WHAT YOU ARE ASKED TO DO
Give the entries again, exactly as they stand.

*** Block opens ***

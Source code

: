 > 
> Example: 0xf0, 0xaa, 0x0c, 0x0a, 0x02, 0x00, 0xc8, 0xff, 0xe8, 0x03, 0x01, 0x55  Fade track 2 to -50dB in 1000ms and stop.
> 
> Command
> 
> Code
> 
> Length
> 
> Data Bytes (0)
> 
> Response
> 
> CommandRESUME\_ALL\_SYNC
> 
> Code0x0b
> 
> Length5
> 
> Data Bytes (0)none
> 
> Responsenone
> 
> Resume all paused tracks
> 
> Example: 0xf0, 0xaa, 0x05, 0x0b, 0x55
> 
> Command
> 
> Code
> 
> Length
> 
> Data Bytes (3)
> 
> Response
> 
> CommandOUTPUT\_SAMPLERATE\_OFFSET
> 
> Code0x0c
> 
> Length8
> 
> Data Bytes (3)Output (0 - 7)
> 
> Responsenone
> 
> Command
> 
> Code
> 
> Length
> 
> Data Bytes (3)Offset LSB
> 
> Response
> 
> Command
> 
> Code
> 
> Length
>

*** Block closes ***

ANSWER SPACE
Source code

: > 
> Example: 0xf0, 0xaa, 0x0c, 0x0a, 0x02, 0x00, 0xc8, 0xff, 0xe8, 0x03, 0x01, 0x55  Fade track 2 to -50dB in 1000ms and stop.
> 
> Command
> 
> Code
> 
> Length
> 
> Data Bytes (0)
> 
> Response
> 
> CommandRESUME\_ALL\_SYNC
> 
> Code0x0b
> 
> Length5
> 
> Data Bytes (0)none
> 
> Responsenone
> 
> Resume all paused tracks
> 
> Example: 0xf0, 0xaa, 0x05, 0x0b, 0x55
> 
> Command
> 
> Code
> 
> Length
> 
> Data Bytes (3)
> 
> Response
> 
> CommandOUTPUT\_SAMPLERATE\_OFFSET
> 
> Code0x0c
> 
> Length8
> 
> Data Bytes (3)Output (0 - 7)
> 
> Responsenone
> 
> Command
> 
> Code
> 
> Length
> 
> Data Bytes (3)Offset LSB
> 
> Response
> 
> Command
> 
> Code
> 
> Length
>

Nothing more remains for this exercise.